The first step is to settle on the location of your compost bins. Note I said “bins.” My experience has been two are better than one, and three is best. The disadvantage of a single bin-which is most often recommended-is that your entire supply of compost is always all at the same stage. If you start a bin in the fall, your compost is finished about the next July, so what have you to use in the spring? Further, when your compost is finished and you want to use it about the garden for the next few months, you can’t be adding whole new layers of uncomposted materials to the finished batch; why not start a second batch during this downtime? You should, but you need a second bin.

Placing your bins in a sunny spot is best. Heat from the sun helps the decomposition process. At the least, you want your bins to receive a couple of hours of direct sunlight.

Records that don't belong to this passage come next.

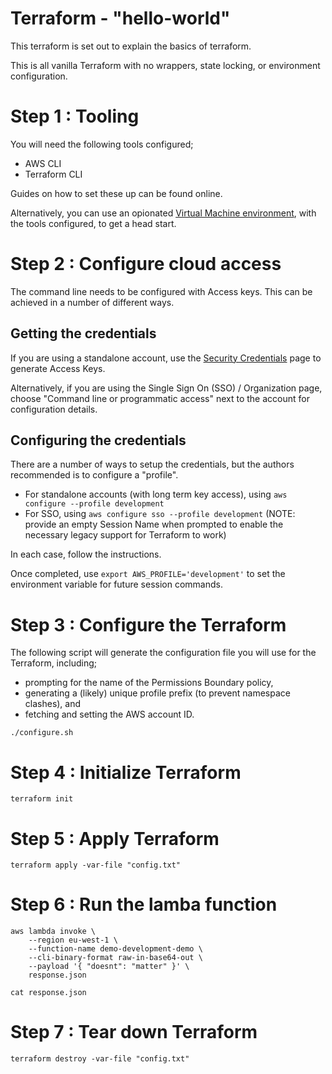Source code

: # Terraform - "hello-world"

This terraform is set out to explain the basics of terraform.

This is all vanilla Terraform with no wrappers, state locking, or environment configuration.

# Step 1 : Tooling

You will need the following tools configured;

- AWS CLI
- Terraform CLI

Guides on how to set these up can be found online.

Alternatively, you can use an opionated [Virtual Machine environment](https://github.com/oddballo/virtualbox-demobox), with the tools configured, to get a head start.

# Step 2 : Configure cloud access

The command line needs to be configured with Access keys. This can be achieved in a number of different ways.

## Getting the credentials

If you are using a standalone account, use the [Security Credentials](https://us-east-1.console.aws.amazon.com/iamv2/home?region=us-east-1#/security_credentials) page to generate Access Keys.

Alternatively, if you are using the Single Sign On (SSO) / Organization page, choose "Command line or programmatic access" next to the account for configuration details.

## Configuring the credentials

There are a number of ways to setup the credentials, but the authors recommended is to configure a "profile".

- For standalone accounts (with long term key access), using `aws configure --profile development`
- For SSO, using `aws configure sso --profile development` (NOTE: provide an empty Session Name when prompted to enable the necessary legacy support for Terraform to work)

In each case, follow the instructions.

Once completed, use `export AWS_PROFILE='development'` to set the environment variable for future session commands.

# Step 3 : Configure the Terraform
The following script will generate the configuration file you will use for the Terraform, including;

- prompting for the name of the Permissions Boundary policy,
- generating a (likely) unique profile prefix (to prevent namespace clashes), and
- fetching and setting the AWS account ID.

```
./configure.sh
```

# Step 4 : Initialize Terraform

```
terraform init
```

# Step 5 : Apply Terraform

```
terraform apply -var-file "config.txt"
```

# Step 6 : Run the lamba function

```
aws lambda invoke \
    --region eu-west-1 \
    --function-name demo-development-demo \
    --cli-binary-format raw-in-base64-out \
    --payload '{ "doesnt": "matter" }' \
    response.json

cat response.json
```
# Step 7 : Tear down Terraform

```
terraform destroy -var-file "config.txt"
```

I have two side-by-side compost bins, each measuring 3′ x 6′ x 4′ high. One cubic yard (3′ x 3′ x 3′) is the minimum size you should build; there is no maximum size. One of my bins was made by pounding six, six-foot green metal fence stakes into the ground (the four corners plus one midway on each of the two six-foot sides) and wrapping it with four-foot-high chicken wire.

The last three feet of the chicken wire fastens a bit past the left-corner stake (where it begins) with a couple of wire twists, so that when I remove the twists this section acts as a gate. Total cost of materials was around $25. I read someone somewhere telling people not to use chicken wire because it doesn’t last long enough; mine is ten years old, couldn’t work better, and shows no sign of needing new chicken wire for at least three more years.

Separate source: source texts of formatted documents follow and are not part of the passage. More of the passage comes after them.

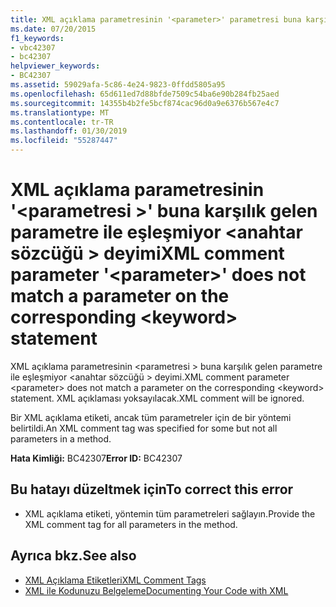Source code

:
 ```yaml
---
title: XML açıklama parametresinin '<parameter>' parametresi buna karşılık gelen eşleşmiyor <keyword> deyimi
ms.date: 07/20/2015
f1_keywords:
- vbc42307
- bc42307
helpviewer_keywords:
- BC42307
ms.assetid: 59029afa-5c86-4e24-9823-0ffdd5805a95
ms.openlocfilehash: 65d611ed7d88bfde7509c54ba6e90b284fb25aed
ms.sourcegitcommit: 14355b4b2fe5bcf874cac96d0a9e6376b567e4c7
ms.translationtype: MT
ms.contentlocale: tr-TR
ms.lasthandoff: 01/30/2019
ms.locfileid: "55287447"
---
```

# <a name="xml-comment-parameter-parameter-does-not-match-a-parameter-on-the-corresponding-keyword-statement"></a><span data-ttu-id="03dbe-102">XML açıklama parametresinin '\<parametresi >' buna karşılık gelen parametre ile eşleşmiyor \<anahtar sözcüğü > deyimi</span><span class="sxs-lookup"><span data-stu-id="03dbe-102">XML comment parameter '\<parameter>' does not match a parameter on the corresponding \<keyword> statement</span></span>
<span data-ttu-id="03dbe-103">XML açıklama parametresinin \<parametresi > buna karşılık gelen parametre ile eşleşmiyor \<anahtar sözcüğü > deyimi.</span><span class="sxs-lookup"><span data-stu-id="03dbe-103">XML comment parameter \<parameter> does not match a parameter on the corresponding \<keyword> statement.</span></span> <span data-ttu-id="03dbe-104">XML açıklaması yoksayılacak.</span><span class="sxs-lookup"><span data-stu-id="03dbe-104">XML comment will be ignored.</span></span>  
  
 <span data-ttu-id="03dbe-105">Bir XML açıklama etiketi, ancak tüm parametreler için de bir yöntemi belirtildi.</span><span class="sxs-lookup"><span data-stu-id="03dbe-105">An XML comment tag was specified for some but not all parameters in a method.</span></span>  
  
 <span data-ttu-id="03dbe-106">**Hata Kimliği:** BC42307</span><span class="sxs-lookup"><span data-stu-id="03dbe-106">**Error ID:** BC42307</span></span>  
  
## <a name="to-correct-this-error"></a><span data-ttu-id="03dbe-107">Bu hatayı düzeltmek için</span><span class="sxs-lookup"><span data-stu-id="03dbe-107">To correct this error</span></span>  
  
-   <span data-ttu-id="03dbe-108">XML açıklama etiketi, yöntemin tüm parametreleri sağlayın.</span><span class="sxs-lookup"><span data-stu-id="03dbe-108">Provide the XML comment tag for all parameters in the method.</span></span>  
  
## <a name="see-also"></a><span data-ttu-id="03dbe-109">Ayrıca bkz.</span><span class="sxs-lookup"><span data-stu-id="03dbe-109">See also</span></span>
- [<span data-ttu-id="03dbe-110">XML Açıklama Etiketleri</span><span class="sxs-lookup"><span data-stu-id="03dbe-110">XML Comment Tags</span></span>](../../visual-basic/language-reference/xmldoc/index.md)
- [<span data-ttu-id="03dbe-111">XML ile Kodunuzu Belgeleme</span><span class="sxs-lookup"><span data-stu-id="03dbe-111">Documenting Your Code with XML</span></span>](../../visual-basic/programming-guide/program-structure/documenting-your-code-with-xml.md)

My second bin is right next to it, made from 12″ cedar boards, with a 4″ x 4″ post in each corner. The 3′ front side is hinged and latched. This one is for finished compost. When the chicken-wire bin is full and partially composted, rather than turn it (pitch it all out with a pitchfork, then pitch it back in again) I just pitch it from the wire bin to the cedar bin, which puts the less-decomposed stuff on the top to the bottom, and the better stuff on the bottom to the top. It quickly finishes composting in the cedar bin.